We present a coupled finite element, Kalman filter approach to foresee impact-induced delamination of layered composites when mechanical properties are partially unknown. Since direct numerical simulations, which require all the constitutive parameters to be assigned, cannot be run in such cases, an inverse problem is formulated to allow for modeling as well as constitutive uncertainties. Upon space discretization through finite elements and time integration through the explicit α - method, the resulting nonlinear stochastic state model, wherein nonlinearities are due to delamination growth, is attacked with sigma-point Kalman filtering. Comparison with experimental data available in the literature and concerning inter-laminar failure of layered composites subject to low-velocity impacts, shows that the proposed procedure leads to: an accurate description of the failure mode; converged estimates of inter-laminar strength and toughness in good agreement with experimental data.
layered composites; impact-induced delamination; Kalman filter; sigma-point transformation

1. Introduction

Composite structures are often exposed to impact loadings during their life cycle [1]; this kind of loading conditions may become a serious issue, since composites can be very sensitive to imperfections beyond a critical threshold load. Depending on the impact energy, i.e. on the momentum of the impactor when it strikes the structural component, two different failure scenarios can be expected: (i) in case of so-called low velocity (and, therefore, low energy) impacts, stress waves propagate inside the composite leading to diffused damage processes that progressively decrease or even annihilate the residual strength and stiffness of the structure; (ii) in case of high velocity (and, therefore, high energy) impacts, local perforation of the laminate occurs, giving rise to very localized failure mechanisms. In the former case the response of a laminated plate to the impact is characterized by forced vibrations of the whole structure; in the latter case, the response of a plate and the damaging processes are very localized around the impact location, and deformation modes of the structure as a whole are only marginally excited.

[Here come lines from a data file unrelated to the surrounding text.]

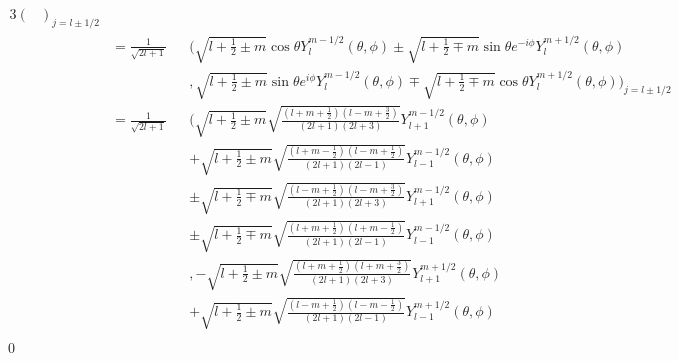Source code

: \documentclass[uplatex,dvipdfmx,a4paper,11pt]{jlreq}
\makeatletter
\numberwithin{equation}{section}
\theoremstyle{definition}
\renewenvironment{proof}[1][\proofname]{\par
  \normalfont
  \topsep6\p@\@plus6\p@ \trivlist
  \item[\hskip\labelsep{\bfseries #1}\@addpunct{\bfseries}]\ignorespaces\quad\par
}{%
  \qed\endtrivlist\@endpefalse
}
\renewcommand\proofname{証明}
\makeatother
\begin{document}
\begin{proof}
\begin{alignat}{3}
\begin{pmatrix}
    \end{pmatrix}_{j = l\pm 1/2}                                                                                                                                                                                                             \\
                                                                       & = \frac{1}{\sqrt{2l + 1}}       &  & \Bigg(\sqrt{l + \frac{1}{2} \pm m}\cos\theta Y_l^{m - 1/2}(\theta, \phi) \pm\sqrt{l + \frac{1}{2} \mp m}\sin\theta e^{-i\phi}Y_l^{m + 1/2}(\theta, \phi)                 \\
                                                                       &                                 &  & , \sqrt{l + \frac{1}{2} \pm m}\sin\theta e^{i\phi}Y_l^{m - 1/2}(\theta, \phi) \mp\sqrt{l + \frac{1}{2} \mp m}\cos\theta Y_l^{m + 1/2}(\theta, \phi)\Bigg)_{j = l\pm 1/2} \\
                                                                       & = \frac{1}{\sqrt{2l + 1}}       &  & \Bigg(\sqrt{l + \frac{1}{2} \pm m}\sqrt{\frac{(l + m + \frac{1}{2})(l - m + \frac{3}{2})}{(2l + 1)(2l + 3)}}Y_{l+1}^{m-1/2}(\theta, \phi)                                \\
                                                                       &                                 &  & + \sqrt{l + \frac{1}{2} \pm m}\sqrt{\frac{(l + m - \frac{1}{2})(l - m + \frac{1}{2})}{(2l + 1)(2l - 1)}}Y_{l-1}^{m-1/2}(\theta, \phi)                                    \\
                                                                       &                                 &  & \pm\sqrt{l + \frac{1}{2} \mp m}\sqrt{\frac{(l - m + \frac{1}{2})(l - m + \frac{3}{2})}{(2l + 1)(2l + 3)}}Y_{l+1}^{m-1/2}(\theta, \phi)                                   \\
                                                                       &                                 &  & \pm\sqrt{l + \frac{1}{2} \mp m}\sqrt{\frac{(l + m + \frac{1}{2})(l + m - \frac{1}{2})}{(2l + 1)(2l - 1)}}Y_{l-1}^{m-1/2}(\theta, \phi)                                   \\
                                                                       &                                 &  & , -\sqrt{l + \frac{1}{2} \pm m}\sqrt{\frac{(l + m + \frac{1}{2})(l + m + \frac{3}{2})}{(2l + 1)(2l + 3)}}Y_{l+1}^{m+1/2}(\theta, \phi)                                   \\
                                                                       &                                 &  & + \sqrt{l + \frac{1}{2} \pm m}\sqrt{\frac{(l - m + \frac{1}{2})(l - m - \frac{1}{2})}{(2l + 1)(2l - 1)}}Y_{l-1}^{m+1/2}(\theta, \phi)                                    \\

\end{alignat}
\end{proof}
\end{document}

Having as a target the development of a real-time health monitoring (and, hopefully, control) strategy for composite structures, in this work we focus on low velocity impact conditions. In such cases, the aforementioned diffused degradation processes consist in inter-laminar debonding (i.e. delamination) and intra-laminar damage, the latter being related to fibers failure, matrix cracking and fiber/matrix decoherence. Typically, a major role is played by delamination; therefore, throughout the whole paper we shall assume the laminae of the composite to behave elastically, while reduction of the structural load-carrying capacity may occur only because of inter-laminar damage.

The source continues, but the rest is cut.